Koгдa сегодня, так и не дождавшись ее зова, Том вошел в кухню, он сразу обнаружил там перемены. Девушки в кухне не оказалось. Керосиновая плита была вымыта, вычищена и перекочевала на новое место, у окна. Из гостиной были принесены два стула, а посреди кухни стоял покрытый белой скатертью круглый стол орехового дерева, тоже взятый из гостиной. Когда Эдна вошла в комнату, Том всё еще смотрел на него.
– В ножке завелся жучок, – сказала она. – Плохо дело. Я подумала, что лучше, если мы будем им пользоваться.
– Да, по как вы его перетащили?
– Крышка снимается. Вам придется пообедать только яичницей с беконом. Больше я ничего не нашла.
– Так, так.
– Когда приезжает мясник? И хлеб у нас тоже кончается.
– Они не приезжают сюда. Не хотят тащиться в фургонах по полям.
– Как? Никто не приезжает? Ни мясник, ни булочник, ни бакалейщик? Никто?
– Эмет привозит всё, что нужно, – объяснил он, – газету, хлеб, крупу, мясо. Ну, и еще там кое-что со станции.
– Ваш Эмет, должно быть, молодчина.
Они сели за стол и пообедали яичницей с беконом. Еда была вкусная, сытная и такая жирная, что можно было макать хлеб в растопленное сало.
Эдна надела синее домашнее платье без рукавов, и ее обнаженные до плеч руки были сильными и белыми. Ели молча. Она попросила извинения за то, что не приготовила пуддинг; она приготовит его завтра. Сегодняшний день она решила посвятить уборке.
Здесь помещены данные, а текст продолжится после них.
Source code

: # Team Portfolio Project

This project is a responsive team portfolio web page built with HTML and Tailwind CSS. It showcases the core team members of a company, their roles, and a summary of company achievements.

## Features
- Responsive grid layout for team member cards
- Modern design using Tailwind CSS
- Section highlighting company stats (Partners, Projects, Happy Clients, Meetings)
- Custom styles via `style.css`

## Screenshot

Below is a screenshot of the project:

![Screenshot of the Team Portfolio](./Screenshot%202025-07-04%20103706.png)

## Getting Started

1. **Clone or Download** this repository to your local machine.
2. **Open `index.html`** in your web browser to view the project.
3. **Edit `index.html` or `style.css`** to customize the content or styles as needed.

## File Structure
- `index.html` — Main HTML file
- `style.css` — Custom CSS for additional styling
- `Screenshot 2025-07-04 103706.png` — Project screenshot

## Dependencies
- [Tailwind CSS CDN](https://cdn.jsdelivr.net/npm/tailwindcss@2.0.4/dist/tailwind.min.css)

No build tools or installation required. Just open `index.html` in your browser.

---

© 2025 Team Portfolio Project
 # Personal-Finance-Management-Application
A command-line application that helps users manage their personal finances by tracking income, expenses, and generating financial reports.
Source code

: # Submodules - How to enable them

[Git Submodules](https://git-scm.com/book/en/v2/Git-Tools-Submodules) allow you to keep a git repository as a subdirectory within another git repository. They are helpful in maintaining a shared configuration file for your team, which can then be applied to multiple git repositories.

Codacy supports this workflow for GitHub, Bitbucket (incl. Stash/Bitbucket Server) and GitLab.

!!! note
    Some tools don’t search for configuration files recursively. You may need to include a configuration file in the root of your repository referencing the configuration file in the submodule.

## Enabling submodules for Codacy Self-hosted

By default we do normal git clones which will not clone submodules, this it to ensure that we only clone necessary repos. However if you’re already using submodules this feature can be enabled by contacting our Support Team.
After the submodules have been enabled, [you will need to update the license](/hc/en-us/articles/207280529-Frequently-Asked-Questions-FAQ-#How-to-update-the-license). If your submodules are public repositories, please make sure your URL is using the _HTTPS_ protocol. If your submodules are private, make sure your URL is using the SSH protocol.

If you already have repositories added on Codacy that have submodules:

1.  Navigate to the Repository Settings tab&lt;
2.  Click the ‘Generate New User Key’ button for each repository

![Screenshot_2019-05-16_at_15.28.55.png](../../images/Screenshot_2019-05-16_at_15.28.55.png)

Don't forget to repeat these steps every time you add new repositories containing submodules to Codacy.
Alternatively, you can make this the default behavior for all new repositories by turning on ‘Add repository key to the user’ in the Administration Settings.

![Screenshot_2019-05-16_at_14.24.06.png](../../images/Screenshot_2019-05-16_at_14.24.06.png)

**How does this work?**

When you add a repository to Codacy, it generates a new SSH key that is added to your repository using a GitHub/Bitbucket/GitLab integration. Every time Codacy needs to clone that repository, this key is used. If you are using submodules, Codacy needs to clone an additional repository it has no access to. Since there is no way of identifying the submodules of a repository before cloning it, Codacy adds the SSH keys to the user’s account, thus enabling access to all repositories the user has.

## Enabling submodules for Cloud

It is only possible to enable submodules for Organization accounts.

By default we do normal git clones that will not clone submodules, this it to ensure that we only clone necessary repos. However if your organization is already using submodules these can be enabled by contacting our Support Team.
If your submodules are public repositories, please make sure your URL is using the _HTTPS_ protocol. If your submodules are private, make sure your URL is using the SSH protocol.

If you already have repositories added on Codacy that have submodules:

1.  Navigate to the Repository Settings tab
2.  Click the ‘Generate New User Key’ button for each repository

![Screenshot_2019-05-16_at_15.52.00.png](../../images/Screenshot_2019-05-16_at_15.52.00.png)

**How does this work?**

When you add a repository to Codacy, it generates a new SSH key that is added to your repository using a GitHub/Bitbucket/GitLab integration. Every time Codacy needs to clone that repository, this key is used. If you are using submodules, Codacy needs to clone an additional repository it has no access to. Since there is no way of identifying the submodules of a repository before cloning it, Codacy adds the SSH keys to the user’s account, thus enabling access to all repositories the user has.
Какой пуддинг он любит?
– Кто его знает? – ответил он. – Я так давно не ел домашнего пуддинга, что и вкус его позабыл.
– Ладно, – сказала она. – Только смотрите, не говорите потом, что ваша мамаша готовила его не так.
– Мамаша? – удивился он. – Она не умела готовить. Луковая похлебка – вот и вся наша еда.
– Вы придете к чаю? – спросила она.
– Не знаю. Как удастся, – сказал он. – Может, да, а может, нет.
– Ну, тогда я знаю, – решила она. – Мне здесь хватит работы. – Она закинула руки за голову, словно стряхивая с себя легкую усталость. – Но чай я вам всё-таки приготовлю, если пожелаете. И когда пожелаете. Вы здесь хозяин.
– Хорошо, – согласился он. – Хорошо. Пусть будет часов в пять.
Он вернулся на поле и, сдвинув на затылок шляпу, принялся окучивать свеклу. Пот лил с него градом, но он продолжал работать, не обращая внимания на жару и даже не ощущая ее. Он думал о столе из гостиной. Она принесла его сама, не спросив разрешения. Значит, она была не только сильная, но и самостоятельная. И еще он думал о ее белых голых руках, лежащих на скатерти, и о том, как она откинулась назад, забросив руки за голову, и сказала, что работы ей здесь хватит, и о том, как она оправляла платье, словно поглаживала гладкую кожу на тугой груди. Она сильная девушка, к тому же красивая, и со временем, когда она приведет в порядок дом, она сможет помогать ему в поле.